3. **Textual Elements**:
- **INPUT**:
- "AMC, Inc management's financial discussion..."
- Sample Table:
- Net Rev. 2007: $991.10M
- Elec. Price: $54.80M
- Power Cap: $7.40M
- **PRE-PROCESSING**:
- Document Components: Pre-table context, Extracted table data, Post-table narrative
- **KG EXTRACTION**:
- Triplet Extraction: (Subject, Relation, Object)
- Attributes: Metric type, Period/Unit, Numeric value
- **RETRIEVAL & REASONING**:
- Question-Directed Filter: Semantic features, Structural features
- LLM Reasoning Engine: Reasons over retrieved KG triplets
- **OUTPUT**: Predicted Value
4. **Lower Section** (Purple block):
- **Pre-Defined Schema**:
- Subjects: Financial_Metric, Revenue, Expense, Variance
- Relations: HAS_VALUE_IN_(year), INFLUENCED_BY, PERCENT_CHANGE
- Attributes: Financial_metric_entity_type, Value, Period, Unit
- **Retrieval Features**:
- Semantic: Question embedding (384-d), triplet embedding, cosine similarity
- Structural: Subject type, relation type, temporal distance
- Classifier: 2-Layer MLP
### Detailed Analysis
- **INPUT Stage**: Contains both textual narrative ("AMC, Inc management's financial discussion...") and structured tabular data with financial metrics (Net Revenue, Electricity Price, Power Capacity) for 2007.
- **PRE-PROCESSING**: Focuses on normalizing data through table linearization, text concatenation, and normalization, preserving contextual relationships.
- **KG EXTRACTION**: Converts processed data into structured triplets (e.g., "Revenue HAS_VALUE_IN_(2007) $991.10M") and attributes like metric type and units.
- **RETRIEVAL & REASONING**: Uses semantic/structural filters to match queries against the knowledge graph, followed by LLM-based reasoning over triplets to derive insights.
- **OUTPUT**: Final predicted value, likely a financial metric (e.g., future revenue or variance).
### Key Observations
1. **Color Coding**: Stages are visually distinct (orange → purple → green), aiding workflow comprehension.
2. **Triplet Structure**: Knowledge graph relationships are explicitly defined (e.g., "INFLUENCED_BY" between metrics).
3. **Hybrid Data Handling**: Combines textual analysis (narratives) with structured data (tables) for robust processing.
4. **LLM Integration**: Leverages large language models for contextual reasoning over extracted knowledge graph data.
### Interpretation
This system demonstrates a knowledge-driven approach to financial analysis, where:
- **Pre-processing** ensures data consistency before knowledge graph construction.
- **KG Extraction** captures semantic relationships (e.g., "Revenue INFLUENCED_BY Expense").
- **Retrieval & Reasoning** enables dynamic query answering using both semantic similarity (cosine) and structural features (temporal distance).

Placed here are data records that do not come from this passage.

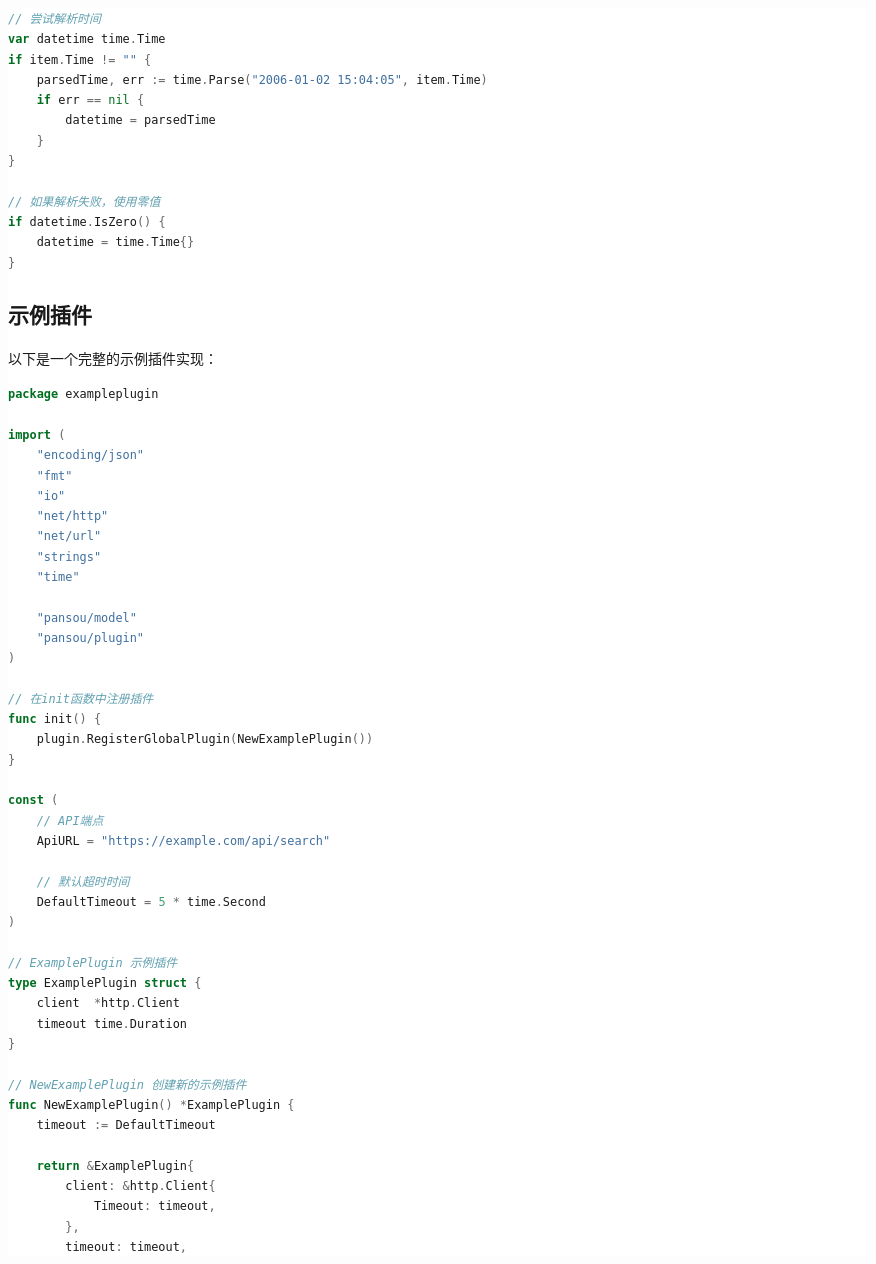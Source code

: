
 ```go
// 尝试解析时间
var datetime time.Time
if item.Time != "" {
    parsedTime, err := time.Parse("2006-01-02 15:04:05", item.Time)
    if err == nil {
        datetime = parsedTime
    }
}

// 如果解析失败，使用零值
if datetime.IsZero() {
    datetime = time.Time{}
}
```

## 示例插件

以下是一个完整的示例插件实现：

```go
package exampleplugin

import (
    "encoding/json"
    "fmt"
    "io"
    "net/http"
    "net/url"
    "strings"
    "time"

    "pansou/model"
    "pansou/plugin"
)

// 在init函数中注册插件
func init() {
    plugin.RegisterGlobalPlugin(NewExamplePlugin())
}

const (
    // API端点
    ApiURL = "https://example.com/api/search"
    
    // 默认超时时间
    DefaultTimeout = 5 * time.Second
)

// ExamplePlugin 示例插件
type ExamplePlugin struct {
    client  *http.Client
    timeout time.Duration
}

// NewExamplePlugin 创建新的示例插件
func NewExamplePlugin() *ExamplePlugin {
    timeout := DefaultTimeout
    
    return &ExamplePlugin{
        client: &http.Client{
            Timeout: timeout,
        },
        timeout: timeout,
```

- The **2-Layer MLP classifier** suggests a machine learning component for pattern recognition in retrieved triplets.
The pipeline emphasizes end-to-end traceability from raw data to predictions, with explicit schema definitions ensuring alignment between input data and knowledge graph structure. The use of 384-d embeddings indicates state-of-the-art NLP techniques for semantic matching.